Important Notice – Correction

The week after we published the Best10 and Best10+ portfolio management system the providers of the Portfolio Simulations corrected their software. The reason for the correction is discussed on their site in their forum. On April 29, 2013 a user reported
Marco, in this port: "SP500 Market Timing Model - 60 Stock - 60-40 New" I had trades show up today from last week (4/22) that were not there last week. One was to sell WNR and the other was a buy of AEO. This port had no suggested trades last week. I always run the rebalances after 8:30 am EST. What is going on?
The problem was identified to short interest rate a component of the ranking system and explained by the following post on the same dayfrom the platform owners
Here is the response from S&P

"Data values are listed by data-date. The data-date represents the settlement date of the compiled transactions. Information is actually disseminated by the exchanges approximately 10 days after this date."

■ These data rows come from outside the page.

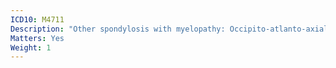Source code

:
 ```yaml
---
ICD10: M4711
Description: "Other spondylosis with myelopathy: Occipito-atlanto-axial region"
Matters: Yes
Weight: 1
---
```

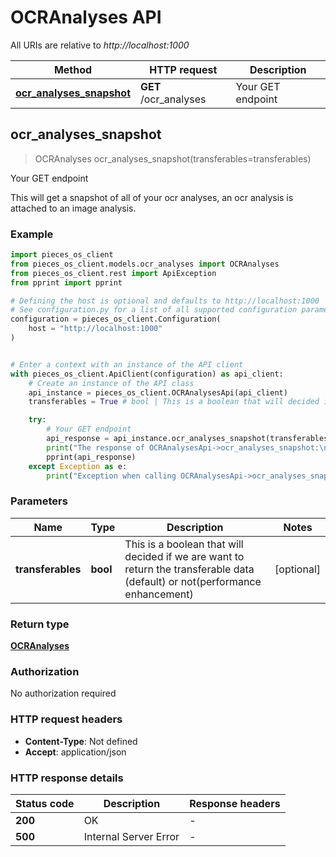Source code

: # OCRAnalyses API

All URIs are relative to *http://localhost:1000*

Method | HTTP request | Description
------------- | ------------- | -------------
[**ocr_analyses_snapshot**](OCRAnalysesApi#ocr_analyses_snapshot) | **GET** /ocr_analyses | Your GET endpoint


## **ocr_analyses_snapshot**
> OCRAnalyses ocr_analyses_snapshot(transferables=transferables)

Your GET endpoint

This will get a snapshot of all of your ocr analyses, an ocr analysis is attached to an image analysis.

### Example


```python
import pieces_os_client
from pieces_os_client.models.ocr_analyses import OCRAnalyses
from pieces_os_client.rest import ApiException
from pprint import pprint

# Defining the host is optional and defaults to http://localhost:1000
# See configuration.py for a list of all supported configuration parameters.
configuration = pieces_os_client.Configuration(
    host = "http://localhost:1000"
)


# Enter a context with an instance of the API client
with pieces_os_client.ApiClient(configuration) as api_client:
    # Create an instance of the API class
    api_instance = pieces_os_client.OCRAnalysesApi(api_client)
    transferables = True # bool | This is a boolean that will decided if we are want to return the transferable data (default) or not(performance enhancement) (optional)

    try:
        # Your GET endpoint
        api_response = api_instance.ocr_analyses_snapshot(transferables=transferables)
        print("The response of OCRAnalysesApi->ocr_analyses_snapshot:\n")
        pprint(api_response)
    except Exception as e:
        print("Exception when calling OCRAnalysesApi->ocr_analyses_snapshot: %s\n" % e)
```



### Parameters


Name | Type | Description  | Notes
------------- | ------------- | ------------- | -------------
 **transferables** | **bool**| This is a boolean that will decided if we are want to return the transferable data (default) or not(performance enhancement) | [optional] 

### Return type

[**OCRAnalyses**](OCRAnalyses)

### Authorization

No authorization required

### HTTP request headers

 - **Content-Type**: Not defined
 - **Accept**: application/json

### HTTP response details

| Status code | Description | Response headers |
|-------------|-------------|------------------|
**200** | OK |  -  |
**500** | Internal Server Error |  -  |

Since we do not have the "dissemination date" the only solution is an approximation: to artificially lag the data. For ex if we load a data point for 4/15/2013 , I will simply add 10 days
This fix to artificially lag the data was finally implemented on the platform on June 12, 2013.

Unfortunately, we were not aware of this problem and that this update was imminent, and were unpleasantly surprised that the simulation runs of last Friday June 14, 2013 were different. Even though we have to revise our Best10 performance data downwards, we can only praise the action of the portfolio simulation platform as any result that includes forward bias is nonsense and has to be corrected.

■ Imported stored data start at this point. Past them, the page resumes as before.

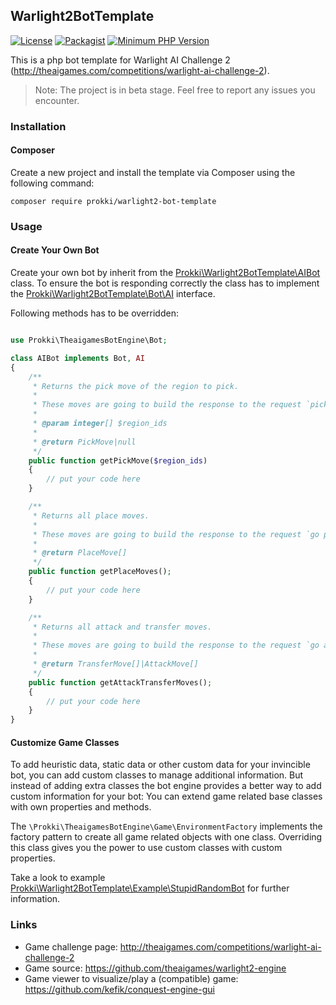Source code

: ## Warlight2BotTemplate

[![License](https://img.shields.io/badge/License-MIT-blue.svg?style=flat)](https://github.com/prokki/warlight2-bot/blob/master/LICENSE)
[![Packagist](https://img.shields.io/badge/Packagist-0.2.1-blue.svg?style=flat)](https://packagist.org/packages/prokki/warlight2-bot-template)
[![Minimum PHP Version](https://img.shields.io/badge/PHP-%3D5.6.13-8892BF.svg)](https://php.net/)

This is a php bot template for Warlight AI Challenge 2 (http://theaigames.com/competitions/warlight-ai-challenge-2). 

> Note: The project is in beta stage. Feel free to report any issues you encounter.

### Installation

#### Composer

Create a new project and install the template via Composer using the following command:

    composer require prokki/warlight2-bot-template

### Usage

#### Create Your Own Bot

Create your own bot by inherit from the [Prokki\Warlight2BotTemplate\AIBot](src/AIBot.php) class.
To ensure the bot is responding correctly the class has to implement the
[Prokki\Warlight2BotTemplate\Bot\AI](src/AI.php) interface.

Following methods has to be overridden:
```php

use Prokki\TheaigamesBotEngine\Bot;

class AIBot implements Bot, AI
{
    /**
     * Returns the pick move of the region to pick.
     *
     * These moves are going to build the response to the request `pick_starting_region` - see {@see \Prokki\Warlight2BotTemplate\Command\PickStartingRegionCommand}.
     *
     * @param integer[] $region_ids
     *
     * @return PickMove|null
     */
    public function getPickMove($region_ids)
    {
        // put your code here
    }

    /**
     * Returns all place moves.
     *
     * These moves are going to build the response to the request `go place_armies` - see {@see \Prokki\Warlight2BotTemplate\Command\GoPlaceArmiesCommand}.
     *
     * @return PlaceMove[]
     */
    public function getPlaceMoves();
    {
        // put your code here
    }

    /**
     * Returns all attack and transfer moves.
     *
     * These moves are going to build the response to the request `go attack/transfer` - see {@see \Prokki\Warlight2BotTemplate\Command\GoAttackTransferCommand}.
     *
     * @return TransferMove[]|AttackMove[]
     */
    public function getAttackTransferMoves();
    {
        // put your code here
    }
}
```

#### Customize Game Classes

To add heuristic data, static data or other custom data for your invincible bot,
you can add custom classes to manage additional information. But instead of adding extra classes the bot engine provides a better way to add custom information
for your bot: You can extend game related base classes with own properties and methods.

The `\Prokki\TheaigamesBotEngine\Game\EnvironmentFactory` implements the factory pattern to create all game
related objects with one class. Overriding this class gives you the power to use custom classes with custom
properties.

Take a look to example [Prokki\Warlight2BotTemplate\Example\StupidRandomBot](examples/StupidRandomBot/src/StupidRandomBot.php) for further information.

### Links
* Game challenge page: http://theaigames.com/competitions/warlight-ai-challenge-2
* Game source: https://github.com/theaigames/warlight2-engine
* Game viewer to visualize/play a (compatible) game: https://github.com/kefik/conquest-engine-gui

We are pleased to inform that the Best10 model, with this correction still has an average CAGR of 32.8%.

Important Notice – Survivorship Bias

We received numerous comments that our model is flawed as we have used the current S&P500 and not the historic S&P500 composition at the time of trade, a phenomena called survivorship bias. The most helpful and constructive comment was from Nicolas (thank you). We now have researched this and found that the Best10 system as described using the historic or “survivorship bias free data” the average CAGR is reduced to 24.28%.

Since receiving the first reports we have intensively investigated this phenomena, run numerous simulations choosing stocks using a stock population chosen from the S&P 500, S&P 1500 and Russel 3000, with various model parameter configuration. We are pleased to report in the interim that we have a Best10 survivorship bias free model with an average CAGR of 39.5% which can be increased to 43% by introducing Draw Down Protection (DDP) into the simulation, DDP is a moving average crossover formula in the algorithm which stops buying of stocks when the market declines.

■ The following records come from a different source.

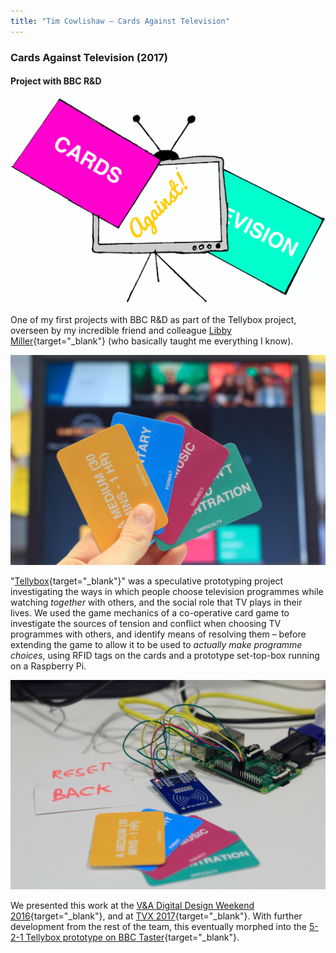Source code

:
 ```yaml
---
title: "Tim Cowlishaw — Cards Against Television"
---
```


### Cards Against Television (2017)
#### Project with BBC R&D

![A scruffily hand drawn logo that reads "Cards against Television"](/assets/img/cards.jpg)

One of my first projects with BBC R&D as part of the Tellybox project, overseen by my incredible friend and colleague [Libby Miller](https://planb.nicecupoftea.org/){target="_blank"} (who basically taught me everything I know).

![A hand holding three brightly coloured playing cards in front of a TV screen – the cards say things like "A documentary" "About music" "less than half an hour"](/assets/img/cards1.jpeg)

"[Tellybox](https://www.bbc.co.uk/rd/projects/tellybox){target="_blank"}" was a speculative prototyping project investigating the ways in which people choose television programmes while watching _together_ with others, and the social role that TV plays in their lives. We used the game mechanics of a co-operative card game to investigate the sources of tension and conflict when choosing TV programmes with others, and identify means of resolving them – before extending the game to allow it to be used to _actually make programme choices_, using RFID tags on the cards and a prototype set-top-box running on a Raspberry Pi.

![The same three cards in front of an RFID reader and raspberry pi on a table](/assets/img/cards2.jpeg)

We presented this work at the [V&A Digital Design Weekend 2016](https://www.vam.ac.uk/blog/museum-life/digital-design-weekend-2016){target="_blank"}, and at [TVX 2017](https://tvx.acm.org/2017/){target="_blank"}. With further development from the rest of the team, this eventually morphed into the [5-2-1 Tellybox prototype on BBC Taster](https://www.bbc.co.uk/taster/pilots/tellybox-521){target="_blank"}.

We now need report our findings, choose the most advantageous models to report weekly and rework our system accordingly. Hopefully within a week or two, but only after receiving the assurance from Portfolio Simulations that their system is stable, will we be able to commence the weekly updates.

Posted in oldreg-bestX
2 comments on “Important notice
  1. sward5 says:

    Georg,

    Your post suggest it will be several weeks before you resume posting the stock selections and revised performance. What is the target date?

    Steve

  2. geovrba says:

    We have decided to remove all 3 models we had on the site because survivorship bias may have affected the results. We are updating the Systems and Best page now. The Best10 models have been improved, and tested on survivorship bias free data and the first article on our research of this subject has been published.

    The full model description of Best10(S&P1500) (a survivorship-bias free model) will be published soon. Best10(S&P1500) provided a 49% annualized return over the last 14.5 years.